Data extract>

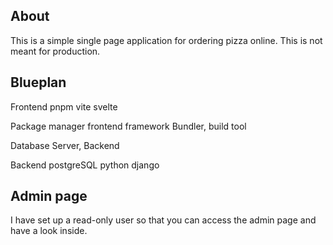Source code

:## About
This is a simple single page application for ordering pizza online. This is not meant for production.


## Blueplan

Frontend
pnpm
vite
svelte

Package manager
frontend framework
Bundler, build tool



Database
Server, Backend


Backend
postgreSQL
python
django

## Admin page
I have set up a read-only user so that you can access the admin page and have a look inside.

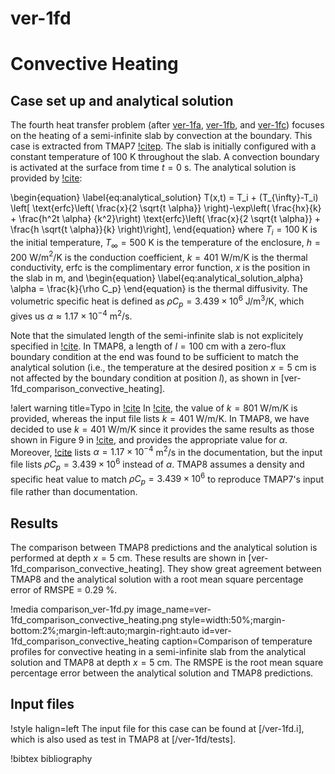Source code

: # ver-1fd

# Convective Heating

## Case set up and analytical solution

The fourth heat transfer problem (after [ver-1fa](ver-1fa.md), [ver-1fb](ver-1fb.md), and [ver-1fc](ver-1fc.md)) focuses on the heating of a semi-infinite slab by convection at the boundary. This case is extracted from TMAP7 [!citep](ambrosek2008verification).
The slab is initially configured with a constant temperature of 100 K throughout the slab. A convection boundary is activated at the surface from time $t = 0$ s. The analytical solution is provided by [!cite](Incropera2002):

\begin{equation} \label{eq:analytical_solution}
T(x,t) = T_i + (T_{\infty}-T_i) \left[ \text{erfc}\left( \frac{x}{2 \sqrt{t \alpha}} \right)-\exp\left( \frac{hx}{k} + \frac{h^2t \alpha} {k^2}\right) \text{erfc}\left( \frac{x}{2 \sqrt{t \alpha}} + \frac{h \sqrt{t \alpha}}{k} \right)\right],
\end{equation}
where $T_i = 100$ K is the initial temperature, $T_{\infty} = 500$ K is the temperature of the enclosure, $h = 200$ W/m$^2$/K is the conduction coefficient, $k = 401$ W/m/K is the thermal conductivity, $\text{erfc}$ is the complimentary error function, $x$ is the position in the slab in m, and
\begin{equation} \label{eq:analytical_solution_alpha}
\alpha = \frac{k}{\rho C_p}
\end{equation}
is the thermal diffusivity. The volumetric specific heat is defined as $\rho C_p = 3.439 \times 10^6$ J/m$^3$/K, which gives us $\alpha \approx 1.17 \times 10^{-4}$ m$^2$/s.

Note that the simulated length of the semi-infinite slab is not explicitely specified in [!cite](ambrosek2008verification). In TMAP8, a length of $l=100$ cm with a zero-flux boundary condition at the end was found to be sufficient to match the analytical solution (i.e., the temperature at the desired position $x = 5$ cm is not affected by the boundary condition at position $l$), as shown in [ver-1fd_comparison_convective_heating].

!alert warning title=Typo in [!cite](ambrosek2008verification)
In [!cite](ambrosek2008verification), the value of $k = 801$ W/m/K is provided, whereas the input file lists $k = 401$ W/m/K. In TMAP8, we have decided to use $k = 401$ W/m/K since it provides the same results as those shown in Figure 9 in [!cite](ambrosek2008verification), and provides the appropriate value for $\alpha$. Moreover, [!cite](ambrosek2008verification) lists $\alpha = 1.17 \times 10^{-4}$ m$^2$/s in the documentation, but the input file lists $\rho C_p = 3.439 \times 10^6$ instead of $\alpha$. TMAP8 assumes a density and specific heat value to match $\rho C_p = 3.439 \times 10^6$ to reproduce TMAP7's input file rather than documentation.

## Results

The comparison between TMAP8 predictions and the analytical solution is performed at depth $x = 5$ cm.
These results are shown in [ver-1fd_comparison_convective_heating].
They show great agreement between TMAP8 and the analytical solution with a root mean square percentage error of RMSPE = 0.29 %.

!media comparison_ver-1fd.py
       image_name=ver-1fd_comparison_convective_heating.png
       style=width:50%;margin-bottom:2%;margin-left:auto;margin-right:auto
       id=ver-1fd_comparison_convective_heating
       caption=Comparison of temperature profiles for convective heating in a semi-infinite slab from the analytical solution and TMAP8 at depth $x = 5$ cm. The RMSPE is the root mean square percentage error between the analytical solution and TMAP8 predictions.

## Input files

!style halign=left
The input file for this case can be found at [/ver-1fd.i], which is also used as test in TMAP8 at [/ver-1fd/tests].

!bibtex bibliography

Requirement>
Check each line above for the word "label" and copy the ones that have it.

Response to this exercise>
\begin{equation} \label{eq:analytical_solution}
\begin{equation} \label{eq:analytical_solution_alpha}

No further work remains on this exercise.